# AP Statistics Curriculum 2007 Prob Simul

## General Advance-Placement (AP) Statistics Curriculum - Probability Theory Through Simulation

### Motivation

Many practical examples require probability computations of complex events. Such calculations may be carried out exactly, using the proper probability rules, or approximately using estimation or simulations.

A very simple example is the case of trying to estimate the area of a region, A, embedded in a square of size 1. The area of the region depends on the demarcation of its boundary, as a simple closed curve shown on the picture. This problem relates to the problem of computing the probability of the event A as a subset of the sample-space S - square of size 1. In other words, if we were to throw a dart at the square, S, what would be the chance that the dart lands inside A, under certain conditions (e.g., the dart must land in S and each location of S is equally likely to be hit by the dart)?

This problem may be solved exactly by using integration, but an easier approximate solution would be throwing 100 darts at the board and recording the proportion of darts that landed inside A. This proportion will be a good simulation-based approximation to the real size (or probability) of the set (or event) A. For the instance of throwing 15 darts and having 7 land inside of A, the simulation-based estimate of the area (or probability) of A is $$P(A) \approx {7 \over 15}$$.

### SOCR simulations

There are a large number of SOCR Simulations that may be used to compute (approximately) probabilities of various processes and compare these empirical probabilities to their exact counterparts.

#### Ball and Urn Experiment

This experiment allows sampling with or without replacement from a virtual urn that has one of two types of balls - red (successes) and green (failures).
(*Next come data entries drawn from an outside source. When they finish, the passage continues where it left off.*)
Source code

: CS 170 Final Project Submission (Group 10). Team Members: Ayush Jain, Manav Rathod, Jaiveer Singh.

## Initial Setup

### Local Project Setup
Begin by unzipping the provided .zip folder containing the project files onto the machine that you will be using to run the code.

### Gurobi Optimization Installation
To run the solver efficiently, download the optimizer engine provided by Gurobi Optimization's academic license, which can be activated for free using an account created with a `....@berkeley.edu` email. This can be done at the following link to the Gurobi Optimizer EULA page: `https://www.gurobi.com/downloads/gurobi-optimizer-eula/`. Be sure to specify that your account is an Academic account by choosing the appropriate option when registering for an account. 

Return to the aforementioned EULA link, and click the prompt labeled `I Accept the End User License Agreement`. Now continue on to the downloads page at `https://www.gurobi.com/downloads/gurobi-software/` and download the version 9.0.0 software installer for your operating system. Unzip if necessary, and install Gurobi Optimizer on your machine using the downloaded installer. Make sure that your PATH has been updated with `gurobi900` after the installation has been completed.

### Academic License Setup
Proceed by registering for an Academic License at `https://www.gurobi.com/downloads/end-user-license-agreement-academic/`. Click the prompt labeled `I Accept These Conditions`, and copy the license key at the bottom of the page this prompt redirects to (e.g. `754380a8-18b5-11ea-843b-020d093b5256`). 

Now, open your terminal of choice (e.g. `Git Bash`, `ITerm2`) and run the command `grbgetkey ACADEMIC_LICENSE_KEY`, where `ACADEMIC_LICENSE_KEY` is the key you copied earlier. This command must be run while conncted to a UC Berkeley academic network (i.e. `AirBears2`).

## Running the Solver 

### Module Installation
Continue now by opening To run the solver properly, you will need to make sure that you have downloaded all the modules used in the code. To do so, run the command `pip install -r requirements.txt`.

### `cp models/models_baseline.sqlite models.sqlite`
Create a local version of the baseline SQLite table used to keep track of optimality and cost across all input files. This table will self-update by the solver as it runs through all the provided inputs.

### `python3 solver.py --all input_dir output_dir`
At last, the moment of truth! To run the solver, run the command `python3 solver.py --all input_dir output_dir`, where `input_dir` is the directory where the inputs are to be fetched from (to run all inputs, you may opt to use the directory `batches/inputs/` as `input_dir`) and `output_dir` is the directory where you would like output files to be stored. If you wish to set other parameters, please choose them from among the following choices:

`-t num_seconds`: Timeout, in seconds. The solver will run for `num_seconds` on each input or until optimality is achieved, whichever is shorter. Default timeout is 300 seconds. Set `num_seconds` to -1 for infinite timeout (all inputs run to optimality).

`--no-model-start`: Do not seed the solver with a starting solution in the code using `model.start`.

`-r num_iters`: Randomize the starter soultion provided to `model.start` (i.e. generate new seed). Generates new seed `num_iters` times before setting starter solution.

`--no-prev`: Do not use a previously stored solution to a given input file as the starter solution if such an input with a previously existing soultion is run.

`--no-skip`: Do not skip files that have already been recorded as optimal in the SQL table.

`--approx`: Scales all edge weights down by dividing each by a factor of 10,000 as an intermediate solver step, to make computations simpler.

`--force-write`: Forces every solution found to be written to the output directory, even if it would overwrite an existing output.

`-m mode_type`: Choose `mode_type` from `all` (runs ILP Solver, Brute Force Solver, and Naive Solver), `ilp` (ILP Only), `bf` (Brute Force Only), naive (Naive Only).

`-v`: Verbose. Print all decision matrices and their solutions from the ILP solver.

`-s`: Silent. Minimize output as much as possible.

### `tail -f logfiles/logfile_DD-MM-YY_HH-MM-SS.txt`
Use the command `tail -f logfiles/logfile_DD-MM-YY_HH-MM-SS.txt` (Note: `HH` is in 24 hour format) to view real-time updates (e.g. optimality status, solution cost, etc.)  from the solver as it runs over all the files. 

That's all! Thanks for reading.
The user may control the total number of balls in the urn (N), the number of red balls (R) and the number of balls sampled from the urn (n). Depending on whether we sample with or without replacement, the chance (or probability) of getting m red balls (successes) in a sample of n balls ($$1 \geq n \geq N$$) changes. The applet records numerically the empirical outcomes and compares these to the theoretical expected counts using distribution tables and graphs. Suppose we set N=50, R=25 and n=10. How many successes (red ball) do we expect to get in the sample of 10 balls, if we sample without replacement? Hypergeometric distribution provides the theoretical model for experiment and allows us to compute this probability exactly. We can also run the experiment once and approximate this answer by dividing the number of observed red balls by 10 (the sample size). You can try this experiment gauge the accuracy of the simulation-based approximations relative to various setting, e.g., sample size. According to the Law of Large Numbers, the accuracy of the estimation will rapidly increase with the increase of the sample-size (n).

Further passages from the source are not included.